**Task goal:** When you return the lines below, go from the first through the line with "I use a combination", keep them exact, and leave out every picture.

**Document images with source code:**
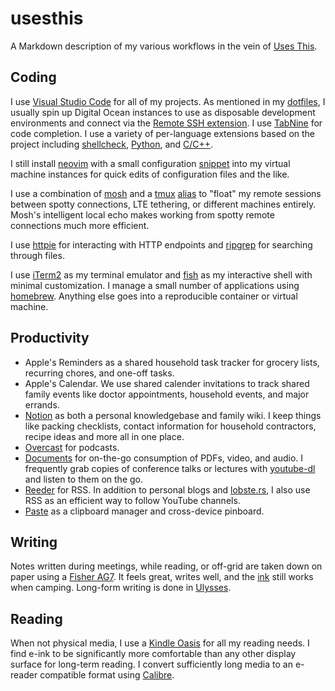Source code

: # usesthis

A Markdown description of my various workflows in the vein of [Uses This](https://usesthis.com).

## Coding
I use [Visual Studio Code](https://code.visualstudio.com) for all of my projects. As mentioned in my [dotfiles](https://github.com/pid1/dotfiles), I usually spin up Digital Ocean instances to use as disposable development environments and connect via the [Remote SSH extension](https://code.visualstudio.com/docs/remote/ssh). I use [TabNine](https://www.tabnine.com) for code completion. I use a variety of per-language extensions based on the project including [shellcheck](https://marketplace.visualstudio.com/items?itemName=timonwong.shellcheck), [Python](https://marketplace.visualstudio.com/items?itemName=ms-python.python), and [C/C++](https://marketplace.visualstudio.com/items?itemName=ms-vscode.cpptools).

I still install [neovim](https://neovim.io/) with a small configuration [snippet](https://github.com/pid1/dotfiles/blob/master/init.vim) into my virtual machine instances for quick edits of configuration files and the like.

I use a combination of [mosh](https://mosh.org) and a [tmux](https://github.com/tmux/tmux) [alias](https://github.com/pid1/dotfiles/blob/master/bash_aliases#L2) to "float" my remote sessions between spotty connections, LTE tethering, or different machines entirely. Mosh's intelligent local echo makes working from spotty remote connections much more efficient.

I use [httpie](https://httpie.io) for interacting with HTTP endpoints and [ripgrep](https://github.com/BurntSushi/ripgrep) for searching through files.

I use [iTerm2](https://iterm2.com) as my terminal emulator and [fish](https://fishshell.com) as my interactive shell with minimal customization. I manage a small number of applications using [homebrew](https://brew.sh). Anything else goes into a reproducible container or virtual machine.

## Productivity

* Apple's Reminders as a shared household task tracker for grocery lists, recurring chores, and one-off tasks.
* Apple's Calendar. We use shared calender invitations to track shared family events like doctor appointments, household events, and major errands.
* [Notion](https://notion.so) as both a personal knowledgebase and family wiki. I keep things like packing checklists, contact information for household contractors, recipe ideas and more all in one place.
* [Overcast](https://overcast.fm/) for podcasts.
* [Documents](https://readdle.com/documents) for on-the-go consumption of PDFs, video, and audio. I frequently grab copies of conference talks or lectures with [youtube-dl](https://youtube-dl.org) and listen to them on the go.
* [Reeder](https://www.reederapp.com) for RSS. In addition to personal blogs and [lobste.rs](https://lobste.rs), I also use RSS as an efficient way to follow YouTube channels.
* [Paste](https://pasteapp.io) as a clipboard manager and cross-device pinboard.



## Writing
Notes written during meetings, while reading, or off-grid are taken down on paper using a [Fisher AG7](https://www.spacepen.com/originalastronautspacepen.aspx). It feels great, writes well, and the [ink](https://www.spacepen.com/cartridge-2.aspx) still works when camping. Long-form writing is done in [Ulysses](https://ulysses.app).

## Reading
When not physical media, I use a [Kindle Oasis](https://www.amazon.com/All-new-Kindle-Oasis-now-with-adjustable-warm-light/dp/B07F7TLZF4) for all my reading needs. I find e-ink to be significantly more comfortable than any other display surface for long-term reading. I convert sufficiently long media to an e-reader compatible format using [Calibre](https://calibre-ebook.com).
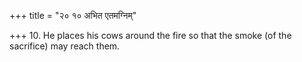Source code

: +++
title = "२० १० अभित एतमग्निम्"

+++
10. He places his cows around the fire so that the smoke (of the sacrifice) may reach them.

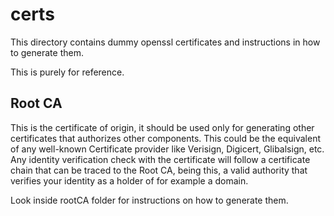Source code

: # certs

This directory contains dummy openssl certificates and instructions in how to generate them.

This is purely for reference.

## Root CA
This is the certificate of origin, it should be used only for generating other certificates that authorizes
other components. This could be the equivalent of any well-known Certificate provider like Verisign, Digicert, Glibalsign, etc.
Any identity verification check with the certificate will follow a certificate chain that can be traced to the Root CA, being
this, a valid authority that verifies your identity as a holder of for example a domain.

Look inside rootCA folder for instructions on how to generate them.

**Your solution:**
Source code

: # usesthis

A Markdown description of my various workflows in the vein of [Uses This](https://usesthis.com).

## Coding
I use [Visual Studio Code](https://code.visualstudio.com) for all of my projects. As mentioned in my [dotfiles](https://github.com/pid1/dotfiles), I usually spin up Digital Ocean instances to use as disposable development environments and connect via the [Remote SSH extension](https://code.visualstudio.com/docs/remote/ssh). I use [TabNine](https://www.tabnine.com) for code completion. I use a variety of per-language extensions based on the project including [shellcheck](https://marketplace.visualstudio.com/items?itemName=timonwong.shellcheck), [Python](https://marketplace.visualstudio.com/items?itemName=ms-python.python), and [C/C++](https://marketplace.visualstudio.com/items?itemName=ms-vscode.cpptools).

I still install [neovim](https://neovim.io/) with a small configuration [snippet](https://github.com/pid1/dotfiles/blob/master/init.vim) into my virtual machine instances for quick edits of configuration files and the like.

I use a combination of [mosh](https://mosh.org) and a [tmux](https://github.com/tmux/tmux) [alias](https://github.com/pid1/dotfiles/blob/master/bash_aliases#L2) to "float" my remote sessions between spotty connections, LTE tethering, or different machines entirely. Mosh's intelligent local echo makes working from spotty remote connections much more efficient.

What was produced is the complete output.